Forgiving those that hurt us isn’t for them; it’s for us. We benefit by forgiving them because we take away their control over us. We also benefit because while we have forgiven them, we haven’t forgotten; we can and should use the experience as a learning tool to know what not to do in the future.
If you were abused in any way as a child, then when you become a parent (if you do) you are more likely to continue the cycle of abuse. But there’s great new: You can change that cycle. Instead of continuing by doing what you were taught, and think is right, you can find a non-violent way to achieve your goals when raising your children. It won’t be easy by any means, but it can be done.
This makes me think of an old saying: Two wrongs don’t make a right.

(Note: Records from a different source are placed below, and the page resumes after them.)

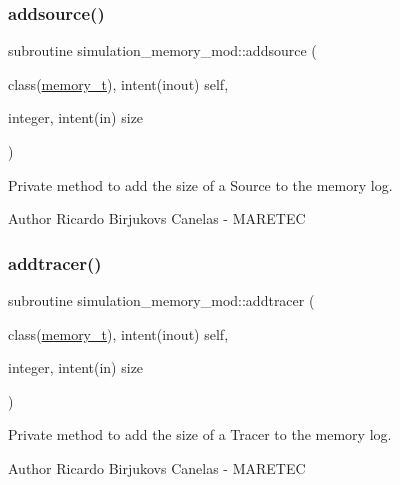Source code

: \subsubsection{\texorpdfstring{addsource()}{addsource()}}
{\footnotesize\ttfamily subroutine simulation\+\_\+memory\+\_\+mod\+::addsource (\begin{DoxyParamCaption}\item[{class(\hyperlink{structsimulation__memory__mod_1_1memory__t}{memory\+\_\+t}), intent(inout)}]{self,  }\item[{integer, intent(in)}]{size }\end{DoxyParamCaption})\hspace{0.3cm}{\ttfamily [private]}}



Private method to add the size of a Source to the memory log. 

\begin{DoxyAuthor}{Author}
Ricardo Birjukovs Canelas -\/ M\+A\+R\+E\+T\+EC 
\end{DoxyAuthor}
\mbox{\label{namespacesimulation__memory__mod_a5770021491589bbd61ea112d113a9c9d}} 
\subsubsection{\texorpdfstring{addtracer()}{addtracer()}}
{\footnotesize\ttfamily subroutine simulation\+\_\+memory\+\_\+mod\+::addtracer (\begin{DoxyParamCaption}\item[{class(\hyperlink{structsimulation__memory__mod_1_1memory__t}{memory\+\_\+t}), intent(inout)}]{self,  }\item[{integer, intent(in)}]{size }\end{DoxyParamCaption})\hspace{0.3cm}{\ttfamily [private]}}



Private method to add the size of a Tracer to the memory log. 

\begin{DoxyAuthor}{Author}
Ricardo Birjukovs Canelas -\/ M\+A\+R\+E\+T\+EC 
\end{DoxyAuthor}
\mbox{\label{namespacesimulation__memory__mod_acf04d6b930ed3ffbc0950afd86033c51}}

If you were abused as an adult, forgive the person that hurt you. Take that control back and don’t live in fear that the next person will do the same thing. Not everyone is like that. Not everyone will hurt you. When you find someone that genuinely cares for you, you will see what I mean. It won’t be easy, but is achievable with a little work, time, patience, and dedication.
Remember forgiveness isn’t about the other person. It’s about you. You not allowing them to control how you think, feel, or act. You take control of your future and not letting your past direct you. Yes, the past can be painful, and it is why you are where you are, but it doesn’t have to control where you are going. You have all the power to control that.